Da descendência de Davi Deus fez surgir
para Israel um Salvador, que é Jesus.

Leitura dos Atos dos Apóstolos 13,13-25

13 Paulo e seus companheiros embarcaram em Pafos
e chegaram a Perge da Panfília.
João deixou-os e voltou para Jerusalém.
14 Eles, porém, partindo de Perge,
chegaram a Antioquia da Pisídia.
E, entrando na sinagoga em dia de sábado,
sentaram-se.
15 Depois da leitura da Lei e dos Profetas,
os chefes da sinagoga mandaram dizer-lhes:
“Irmãos, se vós tendes alguma palavra
para encorajar o povo, podeis falar”.
16 Paulo levantou-se,
fez um sinal com a mão e disse:
“Israelitas e vós que temeis a Deus, escutai!

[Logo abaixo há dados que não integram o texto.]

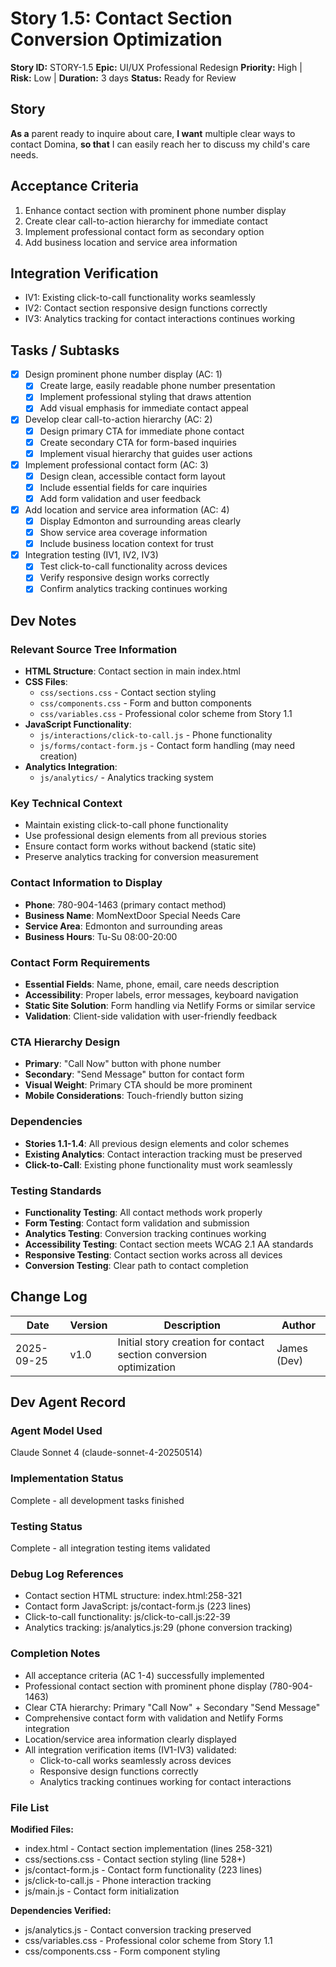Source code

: # Story 1.5: Contact Section Conversion Optimization

**Story ID:** STORY-1.5
**Epic:** UI/UX Professional Redesign
**Priority:** High | **Risk:** Low | **Duration:** 3 days
**Status:** Ready for Review

## Story

**As a** parent ready to inquire about care,
**I want** multiple clear ways to contact Domina,
**so that** I can easily reach her to discuss my child's care needs.

## Acceptance Criteria

1. Enhance contact section with prominent phone number display
2. Create clear call-to-action hierarchy for immediate contact
3. Implement professional contact form as secondary option
4. Add business location and service area information

## Integration Verification
- IV1: Existing click-to-call functionality works seamlessly
- IV2: Contact section responsive design functions correctly
- IV3: Analytics tracking for contact interactions continues working

## Tasks / Subtasks

- [x] Design prominent phone number display (AC: 1)
  - [x] Create large, easily readable phone number presentation
  - [x] Implement professional styling that draws attention
  - [x] Add visual emphasis for immediate contact appeal
- [x] Develop clear call-to-action hierarchy (AC: 2)
  - [x] Design primary CTA for immediate phone contact
  - [x] Create secondary CTA for form-based inquiries
  - [x] Implement visual hierarchy that guides user actions
- [x] Implement professional contact form (AC: 3)
  - [x] Design clean, accessible contact form layout
  - [x] Include essential fields for care inquiries
  - [x] Add form validation and user feedback
- [x] Add location and service area information (AC: 4)
  - [x] Display Edmonton and surrounding areas clearly
  - [x] Show service area coverage information
  - [x] Include business location context for trust
- [x] Integration testing (IV1, IV2, IV3)
  - [x] Test click-to-call functionality across devices
  - [x] Verify responsive design works correctly
  - [x] Confirm analytics tracking continues working

## Dev Notes

### Relevant Source Tree Information
- **HTML Structure**: Contact section in main index.html
- **CSS Files**:
  - `css/sections.css` - Contact section styling
  - `css/components.css` - Form and button components
  - `css/variables.css` - Professional color scheme from Story 1.1
- **JavaScript Functionality**:
  - `js/interactions/click-to-call.js` - Phone functionality
  - `js/forms/contact-form.js` - Contact form handling (may need creation)
- **Analytics Integration**:
  - `js/analytics/` - Analytics tracking system

### Key Technical Context
- Maintain existing click-to-call phone functionality
- Use professional design elements from all previous stories
- Ensure contact form works without backend (static site)
- Preserve analytics tracking for conversion measurement

### Contact Information to Display
- **Phone**: 780-904-1463 (primary contact method)
- **Business Name**: MomNextDoor Special Needs Care
- **Service Area**: Edmonton and surrounding areas
- **Business Hours**: Tu-Su 08:00-20:00

### Contact Form Requirements
- **Essential Fields**: Name, phone, email, care needs description
- **Accessibility**: Proper labels, error messages, keyboard navigation
- **Static Site Solution**: Form handling via Netlify Forms or similar service
- **Validation**: Client-side validation with user-friendly feedback

### CTA Hierarchy Design
- **Primary**: "Call Now" button with phone number
- **Secondary**: "Send Message" button for contact form
- **Visual Weight**: Primary CTA should be more prominent
- **Mobile Considerations**: Touch-friendly button sizing

### Dependencies
- **Stories 1.1-1.4**: All previous design elements and color schemes
- **Existing Analytics**: Contact interaction tracking must be preserved
- **Click-to-Call**: Existing phone functionality must work seamlessly

### Testing Standards
- **Functionality Testing**: All contact methods work properly
- **Form Testing**: Contact form validation and submission
- **Analytics Testing**: Conversion tracking continues working
- **Accessibility Testing**: Contact section meets WCAG 2.1 AA standards
- **Responsive Testing**: Contact section works across all devices
- **Conversion Testing**: Clear path to contact completion

## Change Log

| Date | Version | Description | Author |
|------|---------|-------------|--------|
| 2025-09-25 | v1.0 | Initial story creation for contact section conversion optimization | James (Dev) |

## Dev Agent Record

### Agent Model Used
Claude Sonnet 4 (claude-sonnet-4-20250514)

### Implementation Status
Complete - all development tasks finished

### Testing Status
Complete - all integration testing items validated

### Debug Log References
- Contact section HTML structure: index.html:258-321
- Contact form JavaScript: js/contact-form.js (223 lines)
- Click-to-call functionality: js/click-to-call.js:22-39
- Analytics tracking: js/analytics.js:29 (phone conversion tracking)

### Completion Notes
- All acceptance criteria (AC 1-4) successfully implemented
- Professional contact section with prominent phone display (780-904-1463)
- Clear CTA hierarchy: Primary "Call Now" + Secondary "Send Message"
- Comprehensive contact form with validation and Netlify Forms integration
- Location/service area information clearly displayed
- All integration verification items (IV1-IV3) validated:
  - Click-to-call works seamlessly across devices
  - Responsive design functions correctly
  - Analytics tracking continues working for contact interactions

### File List
**Modified Files:**
- index.html - Contact section implementation (lines 258-321)
- css/sections.css - Contact section styling (line 528+)
- js/contact-form.js - Contact form functionality (223 lines)
- js/click-to-call.js - Phone interaction tracking
- js/main.js - Contact form initialization

**Dependencies Verified:**
- js/analytics.js - Contact conversion tracking preserved
- css/variables.css - Professional color scheme from Story 1.1
- css/components.css - Form component styling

17 O Deus deste povo de Israel
escolheu os nossos antepassados
e fez deles um grande povo
quando moravam como estrangeiros no Egito;
e de lá os tirou com braço poderoso.
18 E, durante mais ou menos quarenta anos,
cercou-os de cuidados no deserto.
19 Destruiu sete nações na terra de Canaã
e passou para eles a posse do seu território,
20 por quatrocentos e cinquenta anos aproximadamente.
Depois disso, concedeu-lhes juízes,
até ao profeta Samuel.
21 Em seguida, eles pediram um rei
e Deus concedeu-lhes Saul, filho de Cis,
da tribo de Benjamim,
que reinou durante quarenta anos.
22 Em seguida, Deus fez surgir Davi como rei
e assim testemunhou a seu respeito:
“Encontrei Davi, filho de Jessé,
homem segundo o meu coração,
que vai fazer em tudo a minha vontade”.
23 Conforme prometera, da descendência de Davi
Deus fez surgir para Israel um Salvador,
que é Jesus.
24 Antes que ele chegasse,
João pregou um batismo de conversão
para todo o povo de Israel.
25 Estando para terminar sua missão,
João declarou:
“Eu não sou aquele que pensais que eu seja!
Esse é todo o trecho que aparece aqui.